* INSTRUCTIONS TO FOLLOW: Pick out each line of the records that includes the string "associated", and copy it.

START INFORMATION SUPPLIED

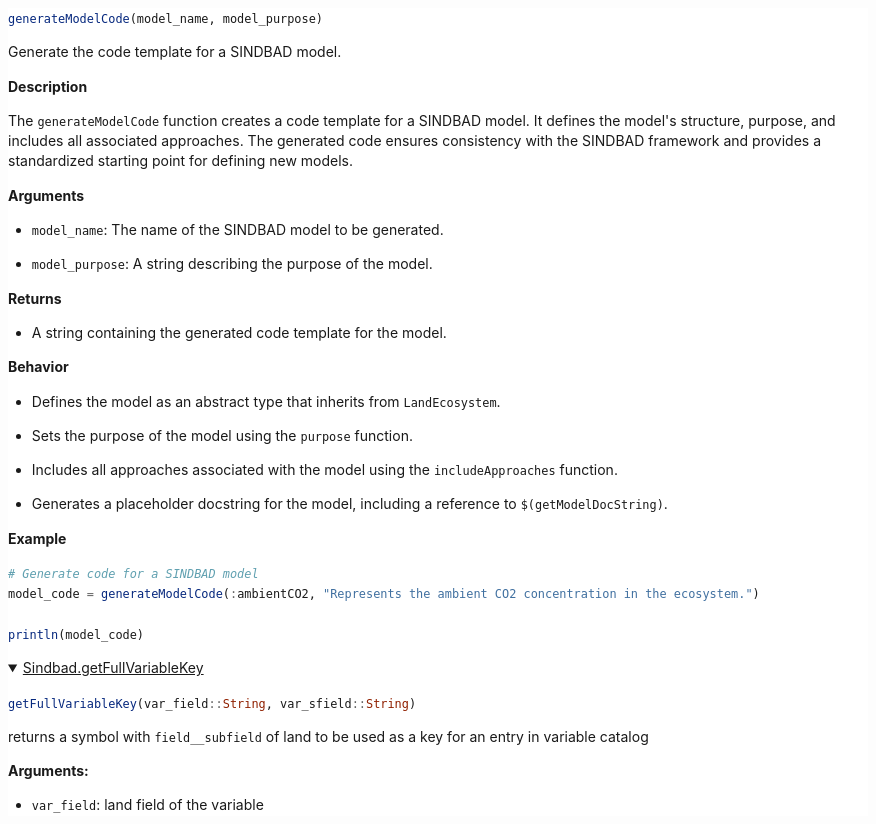 

```julia
generateModelCode(model_name, model_purpose)
```


Generate the code template for a SINDBAD model.

**Description**

The `generateModelCode` function creates a code template for a SINDBAD model. It defines the model&#39;s structure, purpose, and includes all associated approaches. The generated code ensures consistency with the SINDBAD framework and provides a standardized starting point for defining new models.

**Arguments**
- `model_name`: The name of the SINDBAD model to be generated.
  
- `model_purpose`: A string describing the purpose of the model.
  

**Returns**
- A string containing the generated code template for the model.
  

**Behavior**
- Defines the model as an abstract type that inherits from `LandEcosystem`.
  
- Sets the purpose of the model using the `purpose` function.
  
- Includes all approaches associated with the model using the `includeApproaches` function.
  
- Generates a placeholder docstring for the model, including a reference to `$(getModelDocString)`.
  

**Example**

```julia
# Generate code for a SINDBAD model
model_code = generateModelCode(:ambientCO2, "Represents the ambient CO2 concentration in the ecosystem.")

println(model_code)
```


</details>

<details class='jldocstring custom-block' open>
<summary><a id='Sindbad.getFullVariableKey-Tuple{String, String}' href='#Sindbad.getFullVariableKey-Tuple{String, String}'><span class="jlbinding">Sindbad.getFullVariableKey</span></a> <Badge type="info" class="jlObjectType jlMethod" text="Method" /></summary>



```julia
getFullVariableKey(var_field::String, var_sfield::String)
```


returns a symbol with `field__subfield` of land to be used as a key for an entry in variable catalog

**Arguments:**
- `var_field`: land field of the variable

END INFORMATION SUPPLIED

* SOLUTION BELOW:
The `generateModelCode` function creates a code template for a SINDBAD model. It defines the model&#39;s structure, purpose, and includes all associated approaches. The generated code ensures consistency with the SINDBAD framework and provides a standardized starting point for defining new models.
- Includes all approaches associated with the model using the `includeApproaches` function.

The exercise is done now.